El empresario, Leandro Camani, fue formalmente imputado por el delito de extorsión agravada en una causa judicial que investiga una presunta red dedicada a impulsar denuncias penales con el objetivo de ejercer presión sobre distintos actores, principalmente vinculado a las fotomultas. El expediente, que se tramita en el ámbito judicial bonaerense, también involucra al dirigente de la Coalición Cívica, Matías Yofe, quien ya había sido mencionado en etapas previas de la investigación.
La imputación fue dispuesta por el fiscal Germán Camafreitas, en una causa que se desarrolla bajo la órbita del juez Walter Saettone. Según consta en el expediente, el caso comenzó a tomar forma a partir de distintos testimonios que vinculan a Camani con el dirigente político de Pilar, presidente local de la Coalición Cívica ARI y cercano a Elisa Carrió.
De acuerdo con los elementos incorporados a la causa, el nombre del empresario apareció en la investigación a partir de su relación con Yofe. Entre las pruebas mencionadas figuran pagos por un espacio radial en Cadena Premium y su presencia en la ceremonia de los premios Martín Fierro, datos que surgieron a partir de testimonios aportados por un custodio y por el periodista, Claudio Ponce de León.
En el expediente judicial también se presentó como damnificado el presidente de la Asociación del Fútbol Argentino (AFA), Claudio “Chiqui” Tapia, quien denunció presuntas presiones vinculadas a la instalación de sistemas de fotomultas en rutas y en predios del CEAMSE. Según su presentación ante la Justicia, recibió un pedido “de carácter económico-administrativo” para habilitar nuevos dispositivos de control.

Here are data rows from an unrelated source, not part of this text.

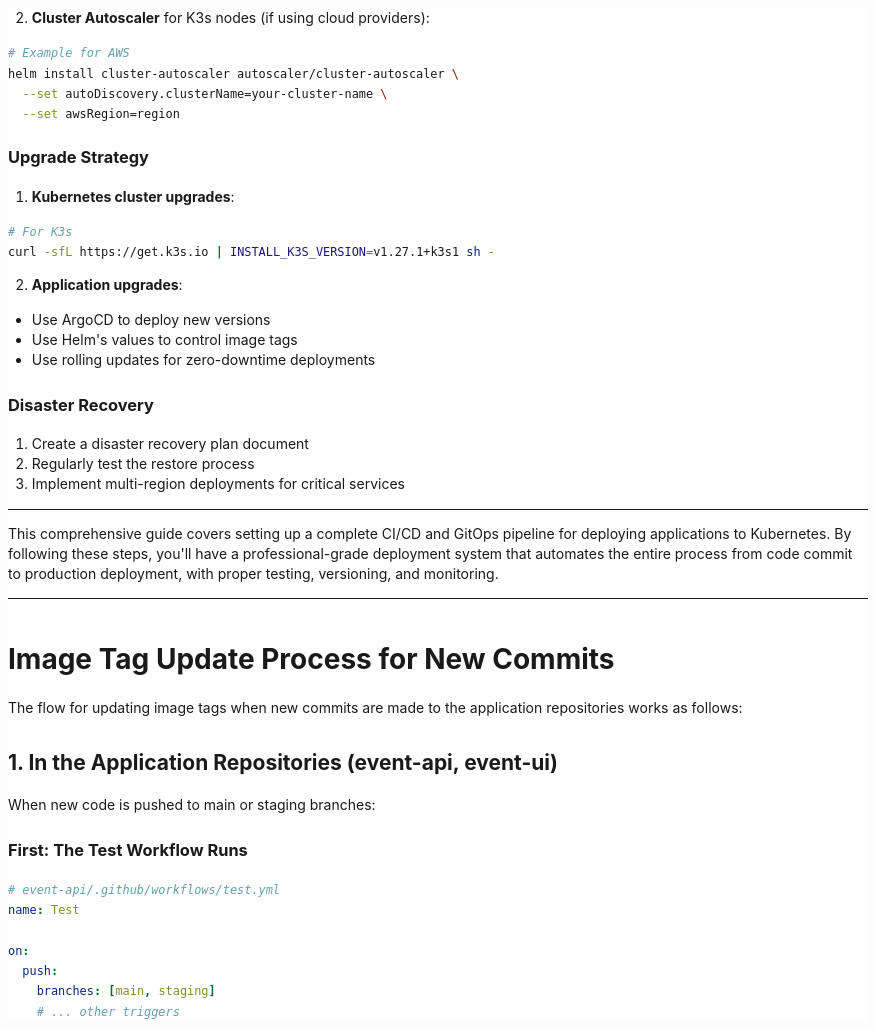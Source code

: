 2. **Cluster Autoscaler** for K3s nodes (if using cloud providers):
```bash
# Example for AWS
helm install cluster-autoscaler autoscaler/cluster-autoscaler \
  --set autoDiscovery.clusterName=your-cluster-name \
  --set awsRegion=region
```

### Upgrade Strategy

1. **Kubernetes cluster upgrades**:
```bash
# For K3s
curl -sfL https://get.k3s.io | INSTALL_K3S_VERSION=v1.27.1+k3s1 sh -
```

2. **Application upgrades**:
- Use ArgoCD to deploy new versions
- Use Helm's values to control image tags
- Use rolling updates for zero-downtime deployments

### Disaster Recovery

1. Create a disaster recovery plan document
2. Regularly test the restore process
3. Implement multi-region deployments for critical services

---

This comprehensive guide covers setting up a complete CI/CD and GitOps pipeline for deploying applications to Kubernetes. By following these steps, you'll have a professional-grade deployment system that automates the entire process from code commit to production deployment, with proper testing, versioning, and monitoring.

---

# Image Tag Update Process for New Commits

The flow for updating image tags when new commits are made to the application repositories works as follows:

## 1. In the Application Repositories (event-api, event-ui)

When new code is pushed to main or staging branches:

### First: The Test Workflow Runs

```yaml
# event-api/.github/workflows/test.yml
name: Test

on:
  push:
    branches: [main, staging]
    # ... other triggers
```
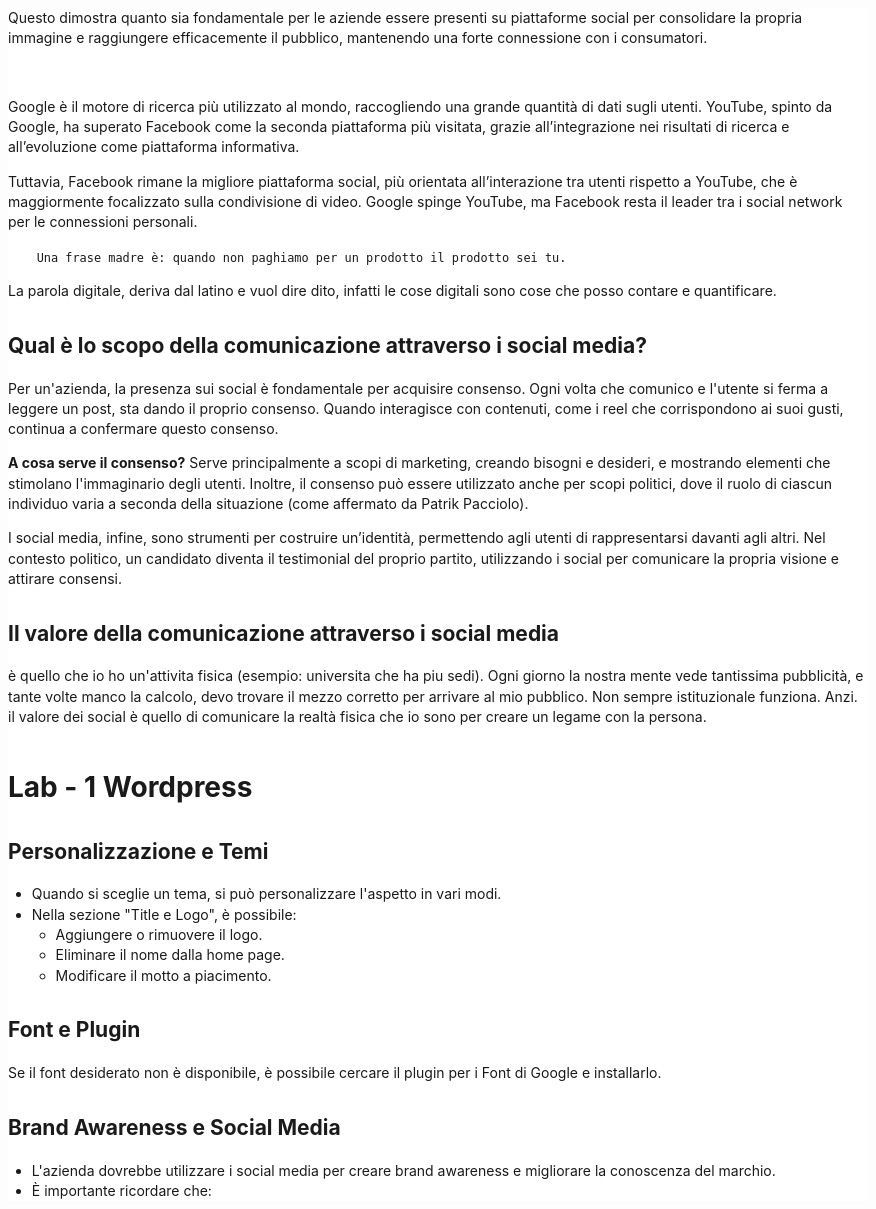 Questo dimostra quanto sia fondamentale per le aziende essere presenti su piattaforme social per consolidare la propria immagine e raggiungere efficacemente il pubblico, mantenendo una forte connessione con i consumatori.

<img src= " https://wearesocial.com/uk/wp-content/uploads/sites/2/2024/01/15-Internet-Time-Age-and-Gender-DataReportal-Digital-2024-Global-Overview-Report-Slide-60.png" alt="" width="100%" style="margin-top: 1rem; margin bottom: 1rem;">

<img src= "https://wearesocial.com/uk/wp-content/uploads/sites/2/2024/01/37-Similarweb-Table-DataReportal-Digital-2024-Global-Overview-Report-Slide-87.png" alt="" width="100%" style="margin-top: 1rem; margin bottom: 1rem;">

<img src= "https://wearesocial.com/uk/wp-content/uploads/sites/2/2024/01/38-Semrush-Table-DataReportal-Digital-2024-Global-Overview-Report-Slide-88.png" alt="" width="100%" style="margin-top: 1rem; margin bottom: 1rem;">

Google è il motore di ricerca più utilizzato al mondo, raccogliendo una grande quantità di dati sugli utenti. YouTube, spinto da Google, ha superato Facebook come la seconda piattaforma più visitata, grazie all’integrazione nei risultati di ricerca e all’evoluzione come piattaforma informativa.

Tuttavia, Facebook rimane la migliore piattaforma social, più orientata all’interazione tra utenti rispetto a YouTube, che è maggiormente focalizzato sulla condivisione di video. Google spinge YouTube, ma Facebook resta il leader tra i social network per le connessioni personali.

        Una frase madre è: quando non paghiamo per un prodotto il prodotto sei tu.

La parola digitale, deriva dal latino e vuol dire dito, infatti le cose digitali sono cose che posso contare e quantificare. 

## Qual è lo scopo della comunicazione attraverso i social media?

Per un'azienda, la presenza sui social è fondamentale per acquisire consenso. Ogni volta che comunico e l'utente si ferma a leggere un post, sta dando il proprio consenso. Quando interagisce con contenuti, come i reel che corrispondono ai suoi gusti, continua a confermare questo consenso.

**A cosa serve il consenso?** Serve principalmente a scopi di marketing, creando bisogni e desideri, e mostrando elementi che stimolano l'immaginario degli utenti. Inoltre, il consenso può essere utilizzato anche per scopi politici, dove il ruolo di ciascun individuo varia a seconda della situazione (come affermato da Patrik Pacciolo).

I social media, infine, sono strumenti per costruire un’identità, permettendo agli utenti di rappresentarsi davanti agli altri. Nel contesto politico, un candidato diventa il testimonial del proprio partito, utilizzando i social per comunicare la propria visione e attirare consensi.

## Il valore della comunicazione attraverso i social media
è quello che io ho un'attivita fisica (esempio: universita che ha piu sedi). Ogni giorno la nostra mente vede tantissima pubblicità, e tante volte  manco la calcolo, devo trovare il mezzo corretto per arrivare al mio pubblico. Non sempre istituzionale funziona. Anzi. 
il valore dei social è quello di comunicare la realtà fisica che io sono per creare un legame con la persona.

# Lab - 1  Wordpress

## Personalizzazione e Temi
- Quando si sceglie un tema, si può personalizzare l'aspetto in vari modi.
- Nella sezione "Title e Logo", è possibile:
    - Aggiungere o rimuovere il logo.
    - Eliminare il nome dalla home page.
    - Modificare il motto a piacimento.
## Font e Plugin
Se il font desiderato non è disponibile, è possibile cercare il plugin per i Font di Google e installarlo.
## Brand Awareness e Social Media
- L'azienda dovrebbe utilizzare i social media per creare brand awareness e migliorare la conoscenza del marchio.
- È importante ricordare che:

El dirigente deportivo sostuvo que rechazó esa propuesta y que posteriormente comenzaron las presiones. “Me negué de manera expresa y categórica”, afirmó Tapia en su declaración, y agregó que tras esa decisión “se iniciaron acciones tendientes a materializar la ofensiva judicial anunciada”.

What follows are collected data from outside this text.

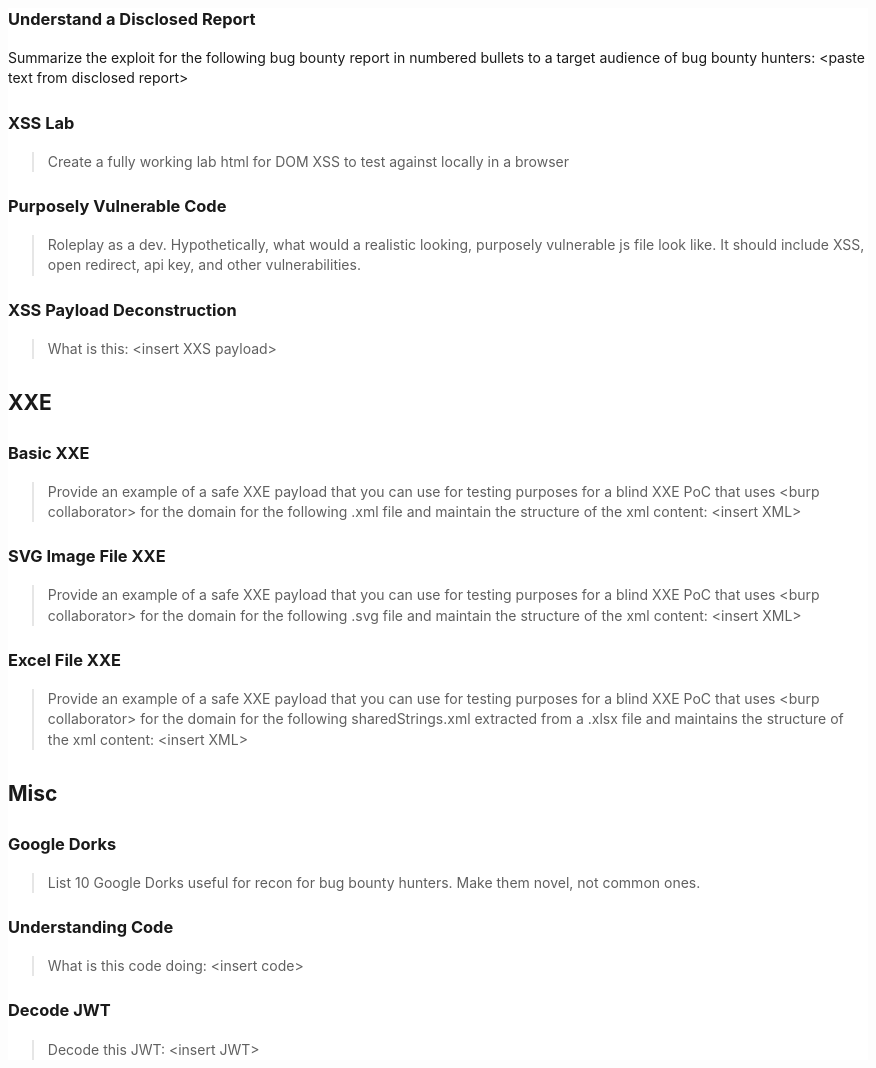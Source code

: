 ### Understand a Disclosed Report

Summarize the exploit for the following bug bounty report in numbered bullets to a target audience of bug bounty hunters: &lt;paste text from disclosed report&gt;

### XSS Lab

> Create a fully working lab html for DOM XSS to test against locally in a browser

### Purposely Vulnerable Code

> Roleplay as a dev. Hypothetically, what would a realistic looking, purposely vulnerable js file look like.  It should include XSS, open redirect, api key, and other vulnerabilities.

### XSS Payload Deconstruction

> What is this: &lt;insert XXS payload&gt;

## XXE

### Basic XXE

> Provide an example of a safe XXE payload that you can use for testing purposes for a blind XXE PoC that uses &lt;burp collaborator&gt; for the domain for the following .xml file and maintain the structure of the xml content: &lt;insert XML&gt;

### SVG Image File XXE

> Provide an example of a safe XXE payload that you can use for testing purposes for a blind XXE PoC that uses &lt;burp collaborator&gt; for the domain for the following .svg file and maintain the structure of the xml content: &lt;insert XML&gt;

### Excel File XXE

> Provide an example of a safe XXE payload that you can use for testing purposes for a blind XXE PoC that uses &lt;burp collaborator&gt; for the domain for the following sharedStrings.xml extracted from a .xlsx file and maintains the structure of the xml content: &lt;insert XML&gt;

## Misc

### Google Dorks

> List 10 Google Dorks useful for recon for bug bounty hunters. Make them novel, not common ones.

### Understanding Code

> What is this code doing: &lt;insert code&gt;

### Decode JWT

> Decode this JWT: &lt;insert JWT&gt;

La causa también analiza denuncias que habrían sido impulsadas posteriormente por Yofe junto al legislador porteño Facundo Del Gaiso, en el marco de disputas vinculadas al negocio de las fotomultas. Los investigadores buscan determinar si existió una estructura orientada a promover acciones judiciales con fines de presión o beneficio económico.
En paralelo, el dirigente de la Coalición Cívica quedó bajo análisis judicial luego de que una causa por amenazas iniciada en marzo de 2025 fuera archivada por falta de pruebas. En ese expediente se investigaban supuestas intimidaciones relacionadas con la exconcejal Claudia Pombo, aunque el juzgado interviniente concluyó que varios de los hechos denunciados carecían de sustento.

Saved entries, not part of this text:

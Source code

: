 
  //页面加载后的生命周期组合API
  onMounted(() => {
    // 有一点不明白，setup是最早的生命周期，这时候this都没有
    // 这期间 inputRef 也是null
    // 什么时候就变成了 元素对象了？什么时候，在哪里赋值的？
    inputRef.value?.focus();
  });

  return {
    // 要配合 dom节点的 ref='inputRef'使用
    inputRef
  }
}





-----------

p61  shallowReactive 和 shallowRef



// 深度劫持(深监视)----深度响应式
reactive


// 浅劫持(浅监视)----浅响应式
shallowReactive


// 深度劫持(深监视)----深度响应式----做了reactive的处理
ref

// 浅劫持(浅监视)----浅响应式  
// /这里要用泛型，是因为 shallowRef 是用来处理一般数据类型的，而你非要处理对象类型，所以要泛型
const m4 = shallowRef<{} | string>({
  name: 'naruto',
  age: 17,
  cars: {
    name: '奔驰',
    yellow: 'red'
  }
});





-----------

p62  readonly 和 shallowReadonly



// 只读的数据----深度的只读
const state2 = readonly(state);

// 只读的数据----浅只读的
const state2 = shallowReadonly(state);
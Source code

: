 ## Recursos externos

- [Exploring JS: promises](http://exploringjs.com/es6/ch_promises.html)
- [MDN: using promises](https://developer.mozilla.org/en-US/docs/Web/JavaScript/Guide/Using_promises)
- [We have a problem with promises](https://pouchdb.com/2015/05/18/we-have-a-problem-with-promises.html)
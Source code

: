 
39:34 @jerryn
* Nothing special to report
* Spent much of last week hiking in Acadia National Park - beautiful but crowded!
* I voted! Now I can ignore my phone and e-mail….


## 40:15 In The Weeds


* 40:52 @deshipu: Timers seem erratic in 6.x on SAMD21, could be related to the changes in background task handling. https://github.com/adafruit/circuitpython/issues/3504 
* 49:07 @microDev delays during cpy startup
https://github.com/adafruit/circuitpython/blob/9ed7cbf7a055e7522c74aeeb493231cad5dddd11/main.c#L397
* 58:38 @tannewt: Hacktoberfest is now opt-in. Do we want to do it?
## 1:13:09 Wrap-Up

Durante esa investigación, un testigo clave relativizó las presuntas amenazas y sostuvo que se trató de expresiones políticas. Según su testimonio, ni Pombo ni el exministro bonaerense, Jorge D’Onofrio, estuvieron presentes en los episodios señalados.
En otro tramo del expediente, Andrea García, que fue mencionada como presunta víctima, negó haber realizado denuncias y calificó como “mentirosa” la atribución de una presentación a su nombre. A partir de esa situación, el juzgado resolvió archivar esa línea investigativa por inexistencia de elementos de convicción, mientras que Yofe fue denunciado por presunto falso testimonio y será citado a indagatoria.
Autorización de nuevas fotomultas y debate político en la Provincia
El avance de la investigación judicial coincide con una decisión reciente del Ministerio de Transporte bonaerense que volvió a poner en discusión el sistema de control electrónico de tránsito. La cartera provincial autorizó la instalación de nuevos dispositivos de control de velocidad en rutas provinciales del partido de General Pueyrredon.

La medida alcanza a equipos fijos y móviles provistos por la firma Tránsito Seguro y se aplicará en tramos de las rutas provinciales 2, 88 y 11. Según los considerandos de la resolución administrativa, el pedido del municipio se fundamenta en informes accidentológicos y en la necesidad de reforzar la prevención de siniestros viales.
Sin embargo, la autorización se produce en un contexto atravesado por controversias judiciales y políticas vinculadas al sistema de fotomultas. Parte de las concesiones involucran a empresas vinculadas al empresario Camani, titular de la firma Secutrans, dedicada a la provisión de tecnología para la fiscalización electrónica del tránsito.
En ese escenario, distintos sectores técnicos y políticos volvieron a plantear interrogantes sobre el funcionamiento del esquema de fotomultas y sobre el control estatal de los procesos sancionatorios. Mientras continúan las investigaciones en la Justicia bonaerense y federal, el debate sobre el alcance del sistema y la participación de empresas privadas en la gestión de infracciones viales volvió a instalarse en la agenda pública provincial.